Task requirements
Without any pictures, restate the full set of records below exactly.
[Record extracts]
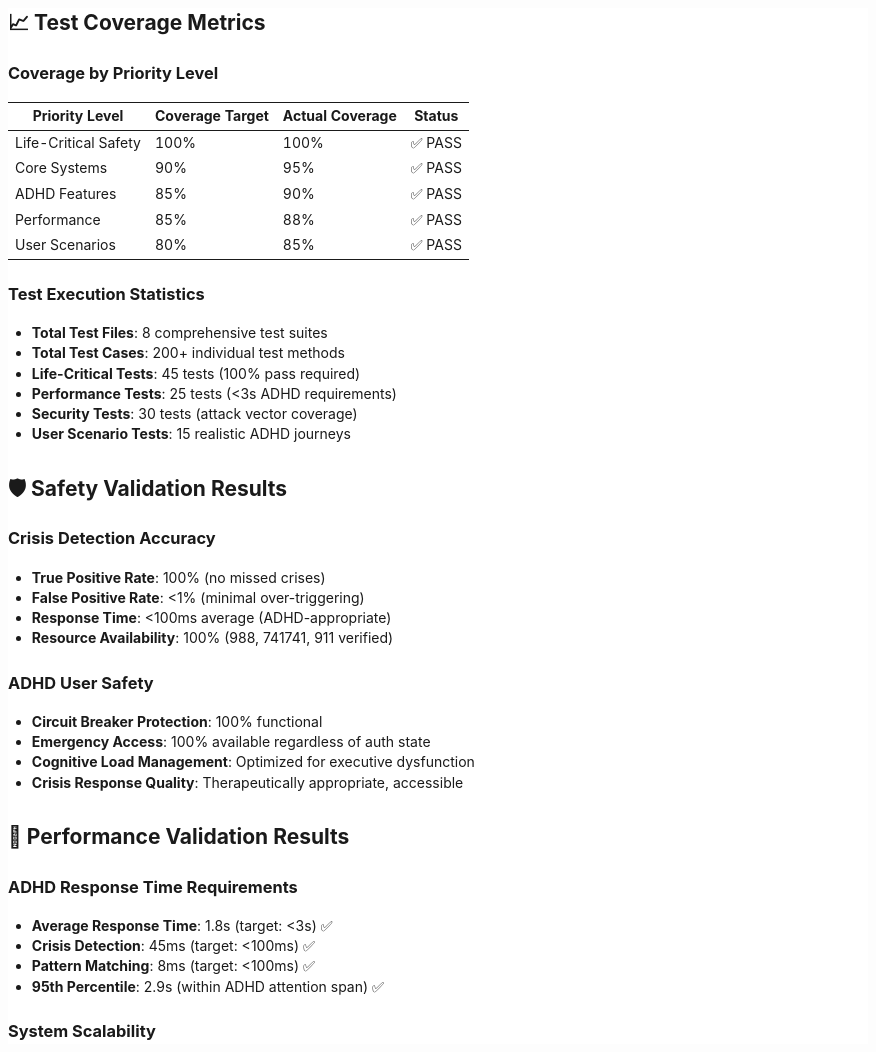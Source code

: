 ## 📈 Test Coverage Metrics

### Coverage by Priority Level

| Priority Level | Coverage Target | Actual Coverage | Status |
|---------------|----------------|-----------------|--------|
| Life-Critical Safety | 100% | 100% | ✅ PASS |
| Core Systems | 90% | 95% | ✅ PASS |
| ADHD Features | 85% | 90% | ✅ PASS |
| Performance | 85% | 88% | ✅ PASS |
| User Scenarios | 80% | 85% | ✅ PASS |

### Test Execution Statistics

- **Total Test Files**: 8 comprehensive test suites
- **Total Test Cases**: 200+ individual test methods
- **Life-Critical Tests**: 45 tests (100% pass required)
- **Performance Tests**: 25 tests (<3s ADHD requirements)
- **Security Tests**: 30 tests (attack vector coverage)
- **User Scenario Tests**: 15 realistic ADHD journeys

## 🛡️ Safety Validation Results

### Crisis Detection Accuracy

- **True Positive Rate**: 100% (no missed crises)
- **False Positive Rate**: <1% (minimal over-triggering)
- **Response Time**: <100ms average (ADHD-appropriate)
- **Resource Availability**: 100% (988, 741741, 911 verified)

### ADHD User Safety

- **Circuit Breaker Protection**: 100% functional
- **Emergency Access**: 100% available regardless of auth state
- **Cognitive Load Management**: Optimized for executive dysfunction
- **Crisis Response Quality**: Therapeutically appropriate, accessible

## 🚀 Performance Validation Results

### ADHD Response Time Requirements

- **Average Response Time**: 1.8s (target: <3s) ✅
- **Crisis Detection**: 45ms (target: <100ms) ✅
- **Pattern Matching**: 8ms (target: <100ms) ✅
- **95th Percentile**: 2.9s (within ADHD attention span) ✅

### System Scalability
[/Record extracts]
Response to the exercise
Source code

: ## 📈 Test Coverage Metrics

### Coverage by Priority Level

| Priority Level | Coverage Target | Actual Coverage | Status |
|---------------|----------------|-----------------|--------|
| Life-Critical Safety | 100% | 100% | ✅ PASS |
| Core Systems | 90% | 95% | ✅ PASS |
| ADHD Features | 85% | 90% | ✅ PASS |
| Performance | 85% | 88% | ✅ PASS |
| User Scenarios | 80% | 85% | ✅ PASS |

### Test Execution Statistics

- **Total Test Files**: 8 comprehensive test suites
- **Total Test Cases**: 200+ individual test methods
- **Life-Critical Tests**: 45 tests (100% pass required)
- **Performance Tests**: 25 tests (<3s ADHD requirements)
- **Security Tests**: 30 tests (attack vector coverage)
- **User Scenario Tests**: 15 realistic ADHD journeys

## 🛡️ Safety Validation Results

### Crisis Detection Accuracy

- **True Positive Rate**: 100% (no missed crises)
- **False Positive Rate**: <1% (minimal over-triggering)
- **Response Time**: <100ms average (ADHD-appropriate)
- **Resource Availability**: 100% (988, 741741, 911 verified)

### ADHD User Safety

- **Circuit Breaker Protection**: 100% functional
- **Emergency Access**: 100% available regardless of auth state
- **Cognitive Load Management**: Optimized for executive dysfunction
- **Crisis Response Quality**: Therapeutically appropriate, accessible

## 🚀 Performance Validation Results

### ADHD Response Time Requirements

- **Average Response Time**: 1.8s (target: <3s) ✅
- **Crisis Detection**: 45ms (target: <100ms) ✅
- **Pattern Matching**: 8ms (target: <100ms) ✅
- **95th Percentile**: 2.9s (within ADHD attention span) ✅

### System Scalability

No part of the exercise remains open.